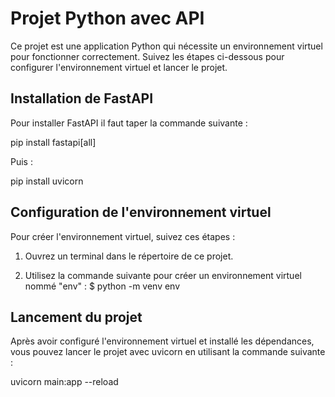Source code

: # Projet Python avec API 

Ce projet est une application Python qui nécessite un environnement virtuel pour fonctionner correctement. Suivez les étapes ci-dessous pour configurer l'environnement virtuel et lancer le projet.

## Installation de FastAPI 

Pour installer FastAPI il faut taper la commande suivante :

pip install fastapi[all]

Puis :

pip install uvicorn

## Configuration de l'environnement virtuel

Pour créer l'environnement virtuel, suivez ces étapes :

1. Ouvrez un terminal dans le répertoire de ce projet.

2. Utilisez la commande suivante pour créer un environnement virtuel nommé "env" : $ python -m venv env

## Lancement du projet

Après avoir configuré l'environnement virtuel et installé les dépendances, vous pouvez lancer le projet avec uvicorn en utilisant la commande suivante :

uvicorn main:app --reload

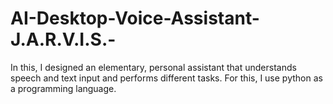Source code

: # AI-Desktop-Voice-Assistant-J.A.R.V.I.S.-
In this, I designed an elementary, personal assistant that understands speech and text input and performs different tasks. For this, I use python as a programming language.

→ Your assignment
From the entries, report each line that includes the word "commande".

→ Expected output
Pour installer FastAPI il faut taper la commande suivante :
2. Utilisez la commande suivante pour créer un environnement virtuel nommé "env" : $ python -m venv env
Après avoir configuré l'environnement virtuel et installé les dépendances, vous pouvez lancer le projet avec uvicorn en utilisant la commande suivante :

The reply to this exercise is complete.